# Description of the task
After locating the line with "東側の小門から、小半町ほどは" in the data that follows, return it and every later line exactly, up to and including the line with "船大工たちは口惜しそうに、口々に詈《ののし》りました。".

# Extracted material
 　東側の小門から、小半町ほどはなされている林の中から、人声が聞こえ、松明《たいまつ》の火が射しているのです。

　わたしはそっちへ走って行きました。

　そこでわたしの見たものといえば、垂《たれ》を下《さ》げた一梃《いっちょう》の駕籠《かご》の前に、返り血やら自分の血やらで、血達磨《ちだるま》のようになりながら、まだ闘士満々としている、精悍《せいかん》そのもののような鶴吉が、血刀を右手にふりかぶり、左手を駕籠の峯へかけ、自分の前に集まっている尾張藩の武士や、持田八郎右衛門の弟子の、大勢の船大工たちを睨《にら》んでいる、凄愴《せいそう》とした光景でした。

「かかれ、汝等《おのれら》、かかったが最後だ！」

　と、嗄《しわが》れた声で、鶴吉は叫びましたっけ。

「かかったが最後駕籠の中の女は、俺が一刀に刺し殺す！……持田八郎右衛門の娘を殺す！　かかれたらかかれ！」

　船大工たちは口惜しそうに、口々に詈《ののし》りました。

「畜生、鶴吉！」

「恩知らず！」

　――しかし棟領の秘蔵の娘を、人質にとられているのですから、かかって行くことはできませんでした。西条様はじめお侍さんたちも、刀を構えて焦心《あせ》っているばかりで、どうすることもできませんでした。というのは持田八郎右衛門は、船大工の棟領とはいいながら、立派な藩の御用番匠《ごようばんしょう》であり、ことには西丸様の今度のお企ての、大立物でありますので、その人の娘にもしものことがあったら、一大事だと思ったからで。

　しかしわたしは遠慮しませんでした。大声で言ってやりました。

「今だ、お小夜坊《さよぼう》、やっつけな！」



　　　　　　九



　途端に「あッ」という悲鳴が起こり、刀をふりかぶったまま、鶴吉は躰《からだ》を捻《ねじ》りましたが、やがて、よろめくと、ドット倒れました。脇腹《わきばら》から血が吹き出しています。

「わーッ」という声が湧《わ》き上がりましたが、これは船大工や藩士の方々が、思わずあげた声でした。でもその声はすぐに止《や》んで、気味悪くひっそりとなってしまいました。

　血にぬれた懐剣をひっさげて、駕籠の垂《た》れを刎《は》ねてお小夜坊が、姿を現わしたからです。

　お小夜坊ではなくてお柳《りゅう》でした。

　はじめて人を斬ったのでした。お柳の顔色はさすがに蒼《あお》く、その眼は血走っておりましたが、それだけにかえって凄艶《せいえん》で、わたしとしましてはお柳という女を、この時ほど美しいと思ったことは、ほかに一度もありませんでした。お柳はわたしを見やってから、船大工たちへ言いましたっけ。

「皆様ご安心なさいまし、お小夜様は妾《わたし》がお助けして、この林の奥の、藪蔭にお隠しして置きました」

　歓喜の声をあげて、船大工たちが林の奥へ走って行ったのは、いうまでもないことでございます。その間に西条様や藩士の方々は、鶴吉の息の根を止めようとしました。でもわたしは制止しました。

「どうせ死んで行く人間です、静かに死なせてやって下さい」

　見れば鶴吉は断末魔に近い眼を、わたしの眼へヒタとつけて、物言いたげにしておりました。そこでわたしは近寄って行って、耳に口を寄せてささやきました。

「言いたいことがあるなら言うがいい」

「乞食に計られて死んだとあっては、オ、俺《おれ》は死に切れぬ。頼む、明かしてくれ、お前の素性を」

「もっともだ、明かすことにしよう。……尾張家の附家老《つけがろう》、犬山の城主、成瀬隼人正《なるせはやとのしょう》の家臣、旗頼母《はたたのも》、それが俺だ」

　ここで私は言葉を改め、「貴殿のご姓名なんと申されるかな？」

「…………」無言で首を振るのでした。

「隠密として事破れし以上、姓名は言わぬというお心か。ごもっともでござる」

* * *

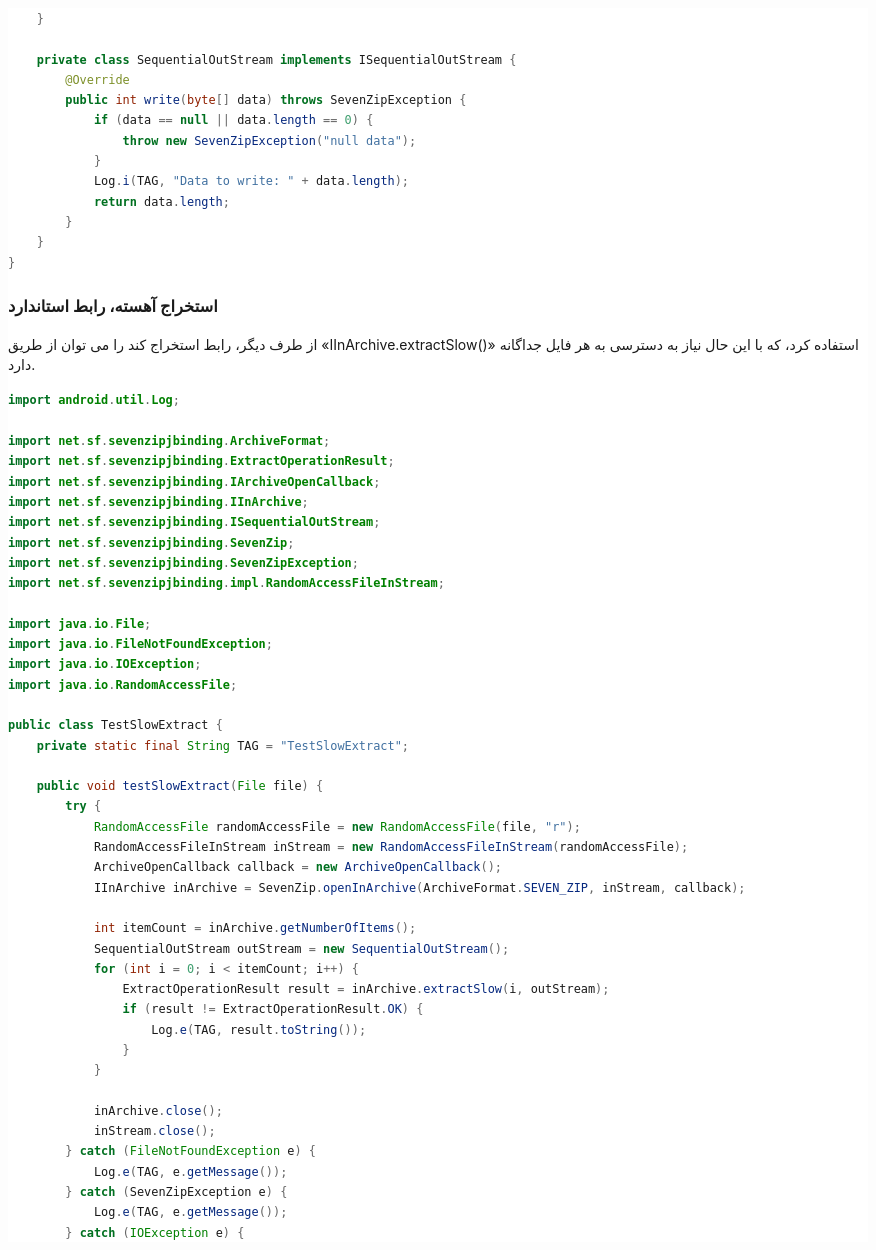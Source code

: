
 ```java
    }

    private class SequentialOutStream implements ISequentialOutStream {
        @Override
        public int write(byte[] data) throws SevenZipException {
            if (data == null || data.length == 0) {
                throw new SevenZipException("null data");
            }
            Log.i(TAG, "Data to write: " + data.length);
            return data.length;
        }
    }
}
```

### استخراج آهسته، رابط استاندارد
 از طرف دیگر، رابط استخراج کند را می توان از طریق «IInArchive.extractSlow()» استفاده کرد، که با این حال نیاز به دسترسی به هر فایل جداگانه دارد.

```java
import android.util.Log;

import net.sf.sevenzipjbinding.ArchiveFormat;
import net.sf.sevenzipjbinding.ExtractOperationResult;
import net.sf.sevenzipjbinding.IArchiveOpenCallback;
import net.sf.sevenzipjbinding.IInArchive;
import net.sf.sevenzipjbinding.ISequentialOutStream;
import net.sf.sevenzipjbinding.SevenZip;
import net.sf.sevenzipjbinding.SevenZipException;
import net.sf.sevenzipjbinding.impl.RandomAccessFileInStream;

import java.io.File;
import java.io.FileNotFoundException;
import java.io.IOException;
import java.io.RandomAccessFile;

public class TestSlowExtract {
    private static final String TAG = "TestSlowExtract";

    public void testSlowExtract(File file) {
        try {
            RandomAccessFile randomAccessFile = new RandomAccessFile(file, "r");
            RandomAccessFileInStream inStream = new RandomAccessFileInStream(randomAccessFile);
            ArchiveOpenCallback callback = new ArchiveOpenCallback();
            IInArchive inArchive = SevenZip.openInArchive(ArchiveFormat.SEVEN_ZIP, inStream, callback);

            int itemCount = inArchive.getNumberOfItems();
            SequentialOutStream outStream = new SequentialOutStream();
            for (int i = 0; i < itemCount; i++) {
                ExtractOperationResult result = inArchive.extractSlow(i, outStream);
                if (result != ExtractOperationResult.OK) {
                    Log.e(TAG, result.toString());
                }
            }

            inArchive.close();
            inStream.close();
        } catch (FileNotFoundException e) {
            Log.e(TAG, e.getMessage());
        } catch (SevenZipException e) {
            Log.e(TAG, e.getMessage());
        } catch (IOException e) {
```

# Response to the exercise
 　東側の小門から、小半町ほどはなされている林の中から、人声が聞こえ、松明《たいまつ》の火が射しているのです。

　わたしはそっちへ走って行きました。

　そこでわたしの見たものといえば、垂《たれ》を下《さ》げた一梃《いっちょう》の駕籠《かご》の前に、返り血やら自分の血やらで、血達磨《ちだるま》のようになりながら、まだ闘士満々としている、精悍《せいかん》そのもののような鶴吉が、血刀を右手にふりかぶり、左手を駕籠の峯へかけ、自分の前に集まっている尾張藩の武士や、持田八郎右衛門の弟子の、大勢の船大工たちを睨《にら》んでいる、凄愴《せいそう》とした光景でした。

「かかれ、汝等《おのれら》、かかったが最後だ！」

　と、嗄《しわが》れた声で、鶴吉は叫びましたっけ。

「かかったが最後駕籠の中の女は、俺が一刀に刺し殺す！……持田八郎右衛門の娘を殺す！　かかれたらかかれ！」

　船大工たちは口惜しそうに、口々に詈《ののし》りました。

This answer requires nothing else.